Exercise prompt
Look through the material below and copy every line containing the word "task".

___ Dataset ___

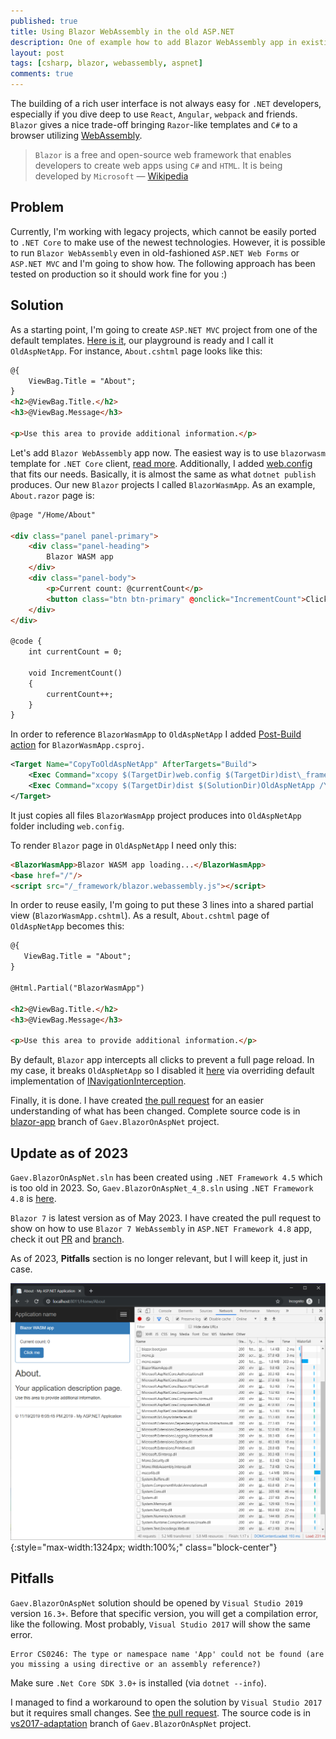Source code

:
 ```yaml
---
published: true
title: Using Blazor WebAssembly in the old ASP.NET
description: One of example how to add Blazor WebAssembly app in existing old ASP.NET MVC solution 
layout: post
tags: [csharp, blazor, webassembly, aspnet]
comments: true
---
```


The building of a rich user interface is not always easy for `.NET` developers, especially if you dive deep to use `React`, `Angular`, `webpack` and friends. `Blazor` gives a nice trade-off bringing `Razor`-like templates and `C#` to a browser utilizing [WebAssembly](https://en.wikipedia.org/wiki/WebAssembly).

> `Blazor` is a free and open-source web framework that enables developers to create web apps using `C#` and `HTML`. It is being developed by `Microsoft` — [Wikipedia](https://en.wikipedia.org/wiki/Blazor)

## Problem

Currently, I'm working with legacy projects, which cannot be easily ported to `.NET Core` to make use of the newest technologies. However, it is possible to run `Blazor WebAssembly` even in old-fashioned `ASP.NET Web Forms` or `ASP.NET MVC` and I'm going to show how. The following approach has been tested on production so it should work fine for you :)

## Solution

As a starting point, I'm going to create `ASP.NET MVC` project from one of the default templates. [Here is it](https://github.com/gaevoy/Gaev.BlazorOnAspNet/tree/master/OldAspNetApp), our playground is ready and I call it `OldAspNetApp`. For instance, `About.cshtml` page looks like this:

```html
@{
    ViewBag.Title = "About";
}
<h2>@ViewBag.Title.</h2>
<h3>@ViewBag.Message</h3>

<p>Use this area to provide additional information.</p>
```

Let's add `Blazor WebAssembly` app now. The easiest way is to use `blazorwasm` template for `.NET Core` client, [read more](https://docs.microsoft.com/en-us/aspnet/core/blazor/get-started?view=aspnetcore-3.0&tabs=netcore-cli). Additionally, I added [web.config](https://github.com/gaevoy/Gaev.BlazorOnAspNet/blob/blazor-app/BlazorWasmApp/web.config) that fits our needs. Basically, it is almost the same as what `dotnet publish` produces. Our new `Blazor` projects I called `BlazorWasmApp`. As an example, `About.razor` page is:

```html
@page "/Home/About"

<div class="panel panel-primary">
    <div class="panel-heading">
        Blazor WASM app
    </div>
    <div class="panel-body">
        <p>Current count: @currentCount</p>
        <button class="btn btn-primary" @onclick="IncrementCount">Click me</button>
    </div>
</div>

@code {
    int currentCount = 0;

    void IncrementCount()
    {
        currentCount++;
    }
}
```

In order to reference `BlazorWasmApp` to `OldAspNetApp` I added [Post-Build action](https://github.com/gaevoy/Gaev.BlazorOnAspNet/pull/1/files#diff-c35ae0503b58019deae8124bcf0f4557R19-R22) for `BlazorWasmApp.csproj`.

```xml
<Target Name="CopyToOldAspNetApp" AfterTargets="Build">
    <Exec Command="xcopy $(TargetDir)web.config $(TargetDir)dist\_framework\ /Y" />
    <Exec Command="xcopy $(TargetDir)dist $(SolutionDir)OldAspNetApp /Y /S" />
</Target>
```

It just copies all files `BlazorWasmApp` project produces into `OldAspNetApp` folder including `web.config`.

To render `Blazor` page in `OldAspNetApp` I need only this:

```html
<BlazorWasmApp>Blazor WASM app loading...</BlazorWasmApp>
<base href="/"/>
<script src="/_framework/blazor.webassembly.js"></script>
```
 
 In order to reuse easily, I'm going to put these 3 lines into a shared partial view (`BlazorWasmApp.cshtml`). As a result, `About.cshtml` page of `OldAspNetApp` becomes this:
 
 ```html
@{
    ViewBag.Title = "About";
}

@Html.Partial("BlazorWasmApp")

<h2>@ViewBag.Title.</h2>
<h3>@ViewBag.Message</h3>

<p>Use this area to provide additional information.</p>
```

By default, `Blazor` app intercepts all clicks to prevent a full page reload. In my case, it breaks `OldAspNetApp` so I disabled it [here](https://github.com/gaevoy/Gaev.BlazorOnAspNet/pull/1/files#diff-8d952ee206db0390c0972cba01ba6936R12) via overriding default implementation of [INavigationInterception](https://docs.microsoft.com/en-us/dotnet/api/microsoft.aspnetcore.components.routing.inavigationinterception).

Finally, it is done. I have created [the pull request](https://github.com/gaevoy/Gaev.BlazorOnAspNet/pull/1/files) for an easier understanding of what has been changed. Complete source code is in [blazor-app](https://github.com/gaevoy/Gaev.BlazorOnAspNet/tree/blazor-app)  branch of `Gaev.BlazorOnAspNet` project.

## Update as of 2023

`Gaev.BlazorOnAspNet.sln` has been created using `.NET Framework 4.5` which is too old in 2023. So, `Gaev.BlazorOnAspNet_4_8.sln` using `.NET Framework 4.8` is [here](https://github.com/gaevoy/Gaev.BlazorOnAspNet/blob/master/Gaev.BlazorOnAspNet_4_8.sln).

`Blazor 7` is latest version as of May 2023. I have created the pull request to show on how to use `Blazor 7 WebAssembly` in `ASP.NET Framework 4.8` app, check it out [PR](https://github.com/gaevoy/Gaev.BlazorOnAspNet/pull/7/files) and [branch](https://github.com/gaevoy/Gaev.BlazorOnAspNet/tree/blazor-app-7).

As of 2023, **Pitfalls** section is no longer relevant, but I will keep it, just in case.

![Blazor WASM in old ASP.NET app](/img/blazor/blazor-in-old-aspnet.png "Blazor WASM in old ASP.NET app" ){:style="max-width:1324px; width:100%;" class="block-center"}

## Pitfalls

`Gaev.BlazorOnAspNet` solution should be opened by `Visual Studio 2019` version `16.3+`. Before that specific version, you will get a compilation error, like the following. Most probably, `Visual Studio 2017` will show the same error.

```
Error CS0246: The type or namespace name 'App' could not be found (are you missing a using directive or an assembly reference?)
```

Make sure `.Net Core SDK 3.0+` is installed (via `dotnet --info`).

I managed to find a workaround to open the solution by `Visual Studio 2017` but it requires small changes. See [the pull request](https://github.com/gaevoy/Gaev.BlazorOnAspNet/pull/2/files). The source code is in [vs2017-adaptation](https://github.com/gaevoy/Gaev.BlazorOnAspNet/tree/vs2017-adaptation) branch of `Gaev.BlazorOnAspNet` project.

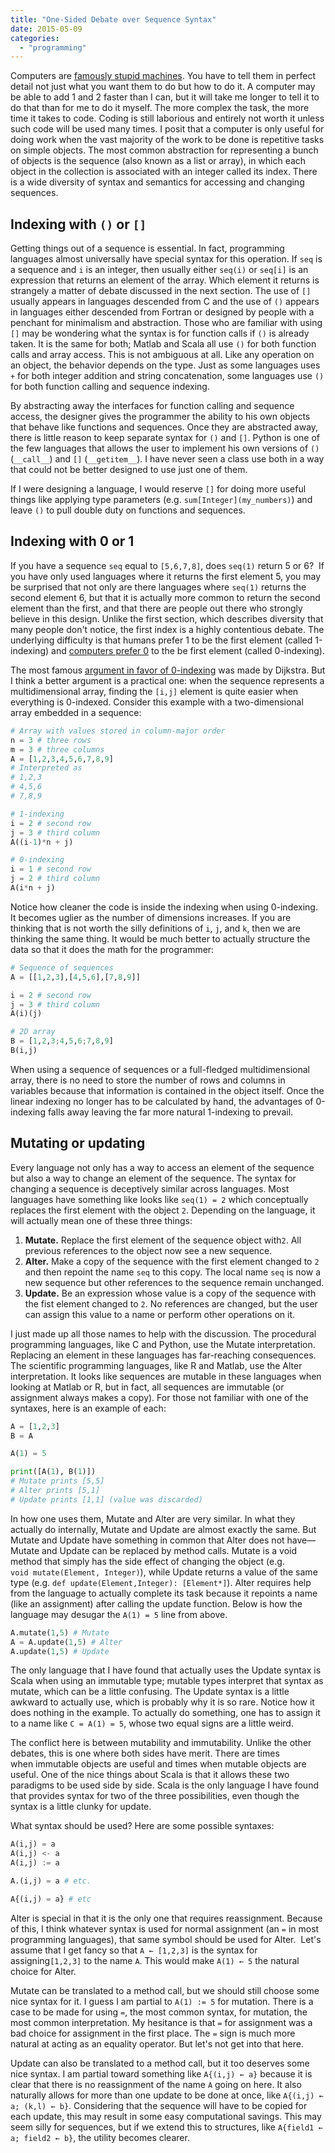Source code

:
```yaml
---
title: "One-Sided Debate over Sequence Syntax"
date: 2015-05-09
categories:
  - "programming"
---
```


Computers are [famously stupid machines](https://www.benshoemate.com/2008/11/30/einstein-never-said-that/). You have to tell them in perfect detail not just what you want them to do but how to do it. A computer may be able to add 1 and 2 faster than I can, but it will take me longer to tell it to do that than for me to do it myself. The more complex the task, the more time it takes to code. Coding is still laborious and entirely not worth it unless such code will be used many times. I posit that a computer is only useful for doing work when the vast majority of the work to be done is repetitive tasks on simple objects. The most common abstraction for representing a bunch of objects is the sequence (also known as a list or array), in which each object in the collection is associated with an integer called its index. There is a wide diversity of syntax and semantics for accessing and changing sequences.

<!-- more -->

## Indexing with `()` or `[]`

Getting things out of a sequence is essential. In fact, programming languages almost universally have special syntax for this operation. If `seq` is a sequence and `i` is an integer, then usually either `seq(i)` or `seq[i]` is an expression that returns an element of the array. Which element it returns is strangely a matter of debate discussed in the next section. The use of `[]` usually appears in languages descended from C and the use of `()` appears in languages either descended from Fortran or designed by people with a penchant for minimalism and abstraction. Those who are familiar with using `[]` may be wondering what the syntax is for function calls if `()` is already taken. It is the same for both; Matlab and Scala all use `()` for both function calls and array access. This is not ambiguous at all. Like any operation on an object, the behavior depends on the type. Just as some languages uses `+` for both integer addition and string concatenation, some languages use `()` for both function calling and sequence indexing.

By abstracting away the interfaces for function calling and sequence access, the designer gives the programmer the ability to his own objects that behave like functions and sequences. Once they are abstracted away, there is little reason to keep separate syntax for `()` and `[]`. Python is one of the few languages that allows the user to implement his own versions of `()` (`__call__`) and `[]` (`__getitem__`). I have never seen a class use both in a way that could not be better designed to use just one of them.

If I were designing a language, I would reserve `[]` for doing more useful things like applying type parameters (e.g. `sum[Integer](my_numbers)`) and leave `()` to pull double duty on functions and sequences.

## Indexing with 0 or 1

If you have a sequence `seq` equal to `[5,6,7,8]`, does `seq(1)` return 5 or 6?  If you have only used languages where it returns the first element 5, you may be surprised that not only are there languages where `seq(1)` returns the second element 6, but that it is actually more common to return the second element than the first, and that there are people out there who strongly believe in this design. Unlike the first section, which describes diversity that many people don't notice, the first index is a highly contentious debate. The underlying difficulty is that humans prefer 1 to be the first element (called 1-indexing) and [computers prefer 0](https://exple.tive.org/blarg/2013/10/22/citation-needed/) to the be first element (called 0-indexing).

The most famous [argument in favor of 0-indexing](https://www.cs.utexas.edu/users/EWD/transcriptions/EWD08xx/EWD831.html) was made by Dijkstra. But I think a better argument is a practical one: when the sequence represents a multidimensional array, finding the `[i,j]` element is quite easier when everything is 0-indexed. Consider this example with a two-dimensional array embedded in a sequence:

```python
# Array with values stored in column-major order
n = 3 # three rows
m = 3 # three columns
A = [1,2,3,4,5,6,7,8,9]
# Interpreted as
# 1,2,3
# 4,5,6
# 7,8,9
```

```python
# 1-indexing
i = 2 # second row
j = 3 # third column
A((i-1)*n + j)
```

```python
# 0-indexing
i = 1 # second row
j = 2 # third column
A(i*n + j)
```

Notice how cleaner the code is inside the indexing when using 0-indexing. It becomes uglier as the number of dimensions increases. If you are thinking that is not worth the silly definitions of `i`, `j`, and `k`, then we are thinking the same thing. It would be much better to actually structure the data so that it does the math for the programmer:

```python
# Sequence of sequences
A = [[1,2,3],[4,5,6],[7,8,9]]

i = 2 # second row
j = 3 # third column
A(i)(j)

# 2D array
B = [1,2,3;4,5,6;7,8,9]
B(i,j)
```

When using a sequence of sequences or a full-fledged multidimensional array, there is no need to store the number of rows and columns in variables because that information is contained in the object itself. Once the linear indexing no longer has to be calculated by hand, the advantages of 0-indexing falls away leaving the far more natural 1-indexing to prevail.

## Mutating or updating

Every language not only has a way to access an element of the sequence but also a way to change an element of the sequence. The syntax for changing a sequence is deceptively similar across languages. Most languages have something like looks like `seq(1) = 2` which conceptually replaces the first element with the object `2`. Depending on the language, it will actually mean one of these three things:

1. **Mutate.** Replace the first element of the sequence object with`2`. All previous references to the object now see a new sequence.
2. **Alter.** Make a copy of the sequence with the first element changed to `2` and then repoint the name `seq` to this copy. The local name `seq` is now a new sequence but other references to the sequence remain unchanged.
3. **Update.** Be an expression whose value is a copy of the sequence with the fist element changed to `2`. No references are changed, but the user can assign this value to a name or perform other operations on it.

I just made up all those names to help with the discussion. The procedural programming languages, like C and Python, use the Mutate interpretation. Replacing an element in these languages has far-reaching consequences. The scientific programming languages, like R and Matlab, use the Alter interpretation. It looks like sequences are mutable in these languages when looking at Matlab or R, but in fact, all sequences are immutable (or assignment always makes a copy). For those not familiar with one of the syntaxes, here is an example of each:

```python
A = [1,2,3]
B = A

A(1) = 5

print([A(1), B(1)])
# Mutate prints [5,5]
# Alter prints [5,1]
# Update prints [1,1] (value was discarded)
```

In how one uses them, Mutate and Alter are very similar. In what they actually do internally, Mutate and Update are almost exactly the same. But Mutate and Update have something in common that Alter does not have—Mutate and Update can be replaced by method calls. Mutate is a void method that simply has the side effect of changing the object (e.g. `void mutate(Element, Integer)`), while Update returns a value of the same type (e.g. `def update(Element,Integer): [Element*]`). Alter requires help from the language to actually complete its task because it repoints a name (like an assignment) after calling the update function. Below is how the language may desugar the `A(1) = 5` line from above.

```python
A.mutate(1,5) # Mutate
A = A.update(1,5) # Alter
A.update(1,5) # Update
```

The only language that I have found that actually uses the Update syntax is Scala when using an immutable type; mutable types interpret that syntax as mutate, which can be a little confusing. The Update syntax is a little awkward to actually use, which is probably why it is so rare. Notice how it does nothing in the example. To actually do something, one has to assign it to a name like `C = A(1) = 5`, whose two equal signs are a little weird.

The conflict here is between mutability and immutability. Unlike the other debates, this is one where both sides have merit. There are times when immutable objects are useful and times when mutable objects are useful. One of the nice things about Scala is that it allows these two paradigms to be used side by side. Scala is the only language I have found that provides syntax for two of the three possibilities, even though the syntax is a little clunky for update.

What syntax should be used? Here are some possible syntaxes:

```python
A(i,j) = a
A(i,j) <- a
A(i,j) := a

A.(i,j) = a # etc.

A{(i,j) = a} # etc
```

Alter is special in that it is the only one that requires reassignment. Because of this, I think whatever syntax is used for normal assignment (an `=` in most programming languages), that same symbol should be used for Alter.  Let's assume that I get fancy so that `A ← [1,2,3]` is the syntax for assigning`[1,2,3]` to the name `A`. This would make `A(1) ← 5` the natural choice for Alter.

Mutate can be translated to a method call, but we should still choose some nice syntax for it. I guess I am partial to `A(1) := 5` for mutation. There is a case to be made for using `=`, the most common syntax, for mutation, the most common interpretation. My hesitance is that `=` for assignment was a bad choice for assignment in the first place. The `=` sign is much more natural at acting as an equality operator. But let's not get into that here.

Update can also be translated to a method call, but it too deserves some nice syntax. I am partial toward something like `A{(i,j) ← a}` because it is clear that there is no reassignment of the name `A` going on here. It also naturally allows for more than one update to be done at once, like `A{(i,j) ← a; (k,l) ← b}`. Considering that the sequence will have to be copied for each update, this may result in some easy computational savings. This may seem silly for sequences, but if we extend this to structures, like `A{field1 ← a; field2 ← b}`, the utility becomes clearer.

___

Response for this exercise
Computers are [famously stupid machines](https://www.benshoemate.com/2008/11/30/einstein-never-said-that/). You have to tell them in perfect detail not just what you want them to do but how to do it. A computer may be able to add 1 and 2 faster than I can, but it will take me longer to tell it to do that than for me to do it myself. The more complex the task, the more time it takes to code. Coding is still laborious and entirely not worth it unless such code will be used many times. I posit that a computer is only useful for doing work when the vast majority of the work to be done is repetitive tasks on simple objects. The most common abstraction for representing a bunch of objects is the sequence (also known as a list or array), in which each object in the collection is associated with an integer called its index. There is a wide diversity of syntax and semantics for accessing and changing sequences.
In how one uses them, Mutate and Alter are very similar. In what they actually do internally, Mutate and Update are almost exactly the same. But Mutate and Update have something in common that Alter does not have—Mutate and Update can be replaced by method calls. Mutate is a void method that simply has the side effect of changing the object (e.g. `void mutate(Element, Integer)`), while Update returns a value of the same type (e.g. `def update(Element,Integer): [Element*]`). Alter requires help from the language to actually complete its task because it repoints a name (like an assignment) after calling the update function. Below is how the language may desugar the `A(1) = 5` line from above.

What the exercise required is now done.